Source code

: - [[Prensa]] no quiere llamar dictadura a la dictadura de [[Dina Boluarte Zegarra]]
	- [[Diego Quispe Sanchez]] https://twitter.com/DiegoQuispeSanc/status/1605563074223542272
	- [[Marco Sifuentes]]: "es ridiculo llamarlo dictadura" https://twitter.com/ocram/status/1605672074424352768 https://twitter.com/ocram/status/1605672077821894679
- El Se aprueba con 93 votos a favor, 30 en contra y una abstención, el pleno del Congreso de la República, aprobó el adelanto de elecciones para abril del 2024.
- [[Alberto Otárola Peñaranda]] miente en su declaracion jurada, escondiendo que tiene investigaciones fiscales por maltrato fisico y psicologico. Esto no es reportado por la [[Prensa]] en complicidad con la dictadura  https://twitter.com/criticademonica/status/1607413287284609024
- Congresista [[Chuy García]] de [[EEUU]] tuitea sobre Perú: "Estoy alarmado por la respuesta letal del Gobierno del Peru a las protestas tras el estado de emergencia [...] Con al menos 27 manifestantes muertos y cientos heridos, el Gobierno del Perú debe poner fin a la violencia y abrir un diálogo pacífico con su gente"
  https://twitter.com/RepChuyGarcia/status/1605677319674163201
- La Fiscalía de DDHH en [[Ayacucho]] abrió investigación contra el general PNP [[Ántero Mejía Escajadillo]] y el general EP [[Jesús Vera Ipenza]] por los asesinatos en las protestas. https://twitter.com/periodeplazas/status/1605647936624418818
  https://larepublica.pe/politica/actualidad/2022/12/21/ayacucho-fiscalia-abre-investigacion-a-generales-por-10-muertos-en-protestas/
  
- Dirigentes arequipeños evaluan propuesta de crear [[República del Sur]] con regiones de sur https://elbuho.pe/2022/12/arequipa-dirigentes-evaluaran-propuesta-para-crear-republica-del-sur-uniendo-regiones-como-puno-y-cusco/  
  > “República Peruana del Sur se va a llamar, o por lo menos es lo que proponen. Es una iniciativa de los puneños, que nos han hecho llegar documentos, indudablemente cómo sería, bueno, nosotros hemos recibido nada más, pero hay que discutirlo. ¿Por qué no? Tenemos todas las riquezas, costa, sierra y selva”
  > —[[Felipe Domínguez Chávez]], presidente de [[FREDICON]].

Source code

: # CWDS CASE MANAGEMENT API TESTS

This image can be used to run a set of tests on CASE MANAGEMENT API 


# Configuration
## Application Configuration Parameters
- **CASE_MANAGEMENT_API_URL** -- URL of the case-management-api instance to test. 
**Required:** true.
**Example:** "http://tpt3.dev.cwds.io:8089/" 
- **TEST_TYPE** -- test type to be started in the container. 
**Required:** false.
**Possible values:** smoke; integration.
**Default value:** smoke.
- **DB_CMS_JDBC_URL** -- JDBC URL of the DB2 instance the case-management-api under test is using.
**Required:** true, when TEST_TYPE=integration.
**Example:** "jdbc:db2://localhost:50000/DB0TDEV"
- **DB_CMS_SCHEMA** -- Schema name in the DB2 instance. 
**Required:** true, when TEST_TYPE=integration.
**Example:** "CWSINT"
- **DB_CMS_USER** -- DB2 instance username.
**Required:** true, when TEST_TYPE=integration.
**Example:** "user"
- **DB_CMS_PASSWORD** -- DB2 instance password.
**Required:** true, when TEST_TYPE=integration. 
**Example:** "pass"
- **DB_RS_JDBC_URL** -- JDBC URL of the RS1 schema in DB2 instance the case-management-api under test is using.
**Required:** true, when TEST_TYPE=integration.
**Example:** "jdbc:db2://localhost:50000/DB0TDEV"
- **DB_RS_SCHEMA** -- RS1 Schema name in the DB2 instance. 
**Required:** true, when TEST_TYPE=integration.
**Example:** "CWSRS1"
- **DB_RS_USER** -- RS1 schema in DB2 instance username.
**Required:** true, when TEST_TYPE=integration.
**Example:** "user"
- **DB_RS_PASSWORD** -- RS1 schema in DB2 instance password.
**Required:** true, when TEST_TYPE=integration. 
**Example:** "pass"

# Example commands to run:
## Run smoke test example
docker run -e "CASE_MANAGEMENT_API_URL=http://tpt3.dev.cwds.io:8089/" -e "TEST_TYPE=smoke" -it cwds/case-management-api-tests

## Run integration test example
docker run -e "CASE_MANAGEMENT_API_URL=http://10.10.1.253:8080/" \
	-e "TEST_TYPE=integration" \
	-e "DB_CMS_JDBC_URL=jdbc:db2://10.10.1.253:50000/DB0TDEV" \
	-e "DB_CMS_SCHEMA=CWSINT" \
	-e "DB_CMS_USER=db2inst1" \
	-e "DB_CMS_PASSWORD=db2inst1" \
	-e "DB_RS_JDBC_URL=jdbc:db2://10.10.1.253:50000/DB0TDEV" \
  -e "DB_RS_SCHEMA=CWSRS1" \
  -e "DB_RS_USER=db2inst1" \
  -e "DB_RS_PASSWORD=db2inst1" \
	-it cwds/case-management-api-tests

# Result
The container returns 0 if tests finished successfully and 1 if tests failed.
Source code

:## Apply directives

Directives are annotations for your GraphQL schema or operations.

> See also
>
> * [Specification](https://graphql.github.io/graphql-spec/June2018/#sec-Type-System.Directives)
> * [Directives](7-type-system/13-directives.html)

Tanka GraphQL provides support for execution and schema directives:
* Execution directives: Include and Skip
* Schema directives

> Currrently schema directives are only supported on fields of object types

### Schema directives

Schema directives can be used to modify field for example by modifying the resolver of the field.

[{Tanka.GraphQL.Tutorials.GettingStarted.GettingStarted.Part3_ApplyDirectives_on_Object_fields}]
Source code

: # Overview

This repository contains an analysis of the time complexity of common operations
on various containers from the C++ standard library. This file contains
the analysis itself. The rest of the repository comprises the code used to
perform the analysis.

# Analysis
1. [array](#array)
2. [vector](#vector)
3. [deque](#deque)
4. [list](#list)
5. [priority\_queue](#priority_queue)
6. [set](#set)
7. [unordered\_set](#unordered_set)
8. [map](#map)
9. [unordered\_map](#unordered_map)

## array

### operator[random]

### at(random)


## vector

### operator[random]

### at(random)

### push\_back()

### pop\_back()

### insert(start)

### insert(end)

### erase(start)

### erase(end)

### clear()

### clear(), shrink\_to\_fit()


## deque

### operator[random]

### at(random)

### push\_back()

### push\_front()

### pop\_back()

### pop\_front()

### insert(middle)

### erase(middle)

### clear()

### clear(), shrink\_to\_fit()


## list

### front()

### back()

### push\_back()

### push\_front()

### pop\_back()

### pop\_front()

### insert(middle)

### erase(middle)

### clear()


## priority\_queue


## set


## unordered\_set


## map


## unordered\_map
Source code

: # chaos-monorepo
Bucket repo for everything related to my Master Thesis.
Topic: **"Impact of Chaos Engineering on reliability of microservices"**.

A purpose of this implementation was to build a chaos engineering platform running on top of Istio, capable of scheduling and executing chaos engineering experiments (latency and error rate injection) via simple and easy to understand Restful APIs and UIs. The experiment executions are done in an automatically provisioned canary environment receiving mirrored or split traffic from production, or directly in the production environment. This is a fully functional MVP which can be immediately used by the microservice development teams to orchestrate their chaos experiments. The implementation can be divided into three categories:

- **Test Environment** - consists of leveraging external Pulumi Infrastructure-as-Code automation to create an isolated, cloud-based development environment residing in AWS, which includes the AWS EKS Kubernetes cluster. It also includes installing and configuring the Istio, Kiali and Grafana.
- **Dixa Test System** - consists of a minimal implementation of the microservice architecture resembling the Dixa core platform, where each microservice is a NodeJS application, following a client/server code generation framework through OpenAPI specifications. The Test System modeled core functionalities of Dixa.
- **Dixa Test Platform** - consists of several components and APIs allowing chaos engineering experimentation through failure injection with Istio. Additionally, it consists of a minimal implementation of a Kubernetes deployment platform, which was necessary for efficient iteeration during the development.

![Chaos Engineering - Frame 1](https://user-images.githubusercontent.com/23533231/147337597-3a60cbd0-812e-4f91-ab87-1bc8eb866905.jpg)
....
* Prompt
Work out how many lines of the data include the word "erase". Then write only that number.

* Expected answer
4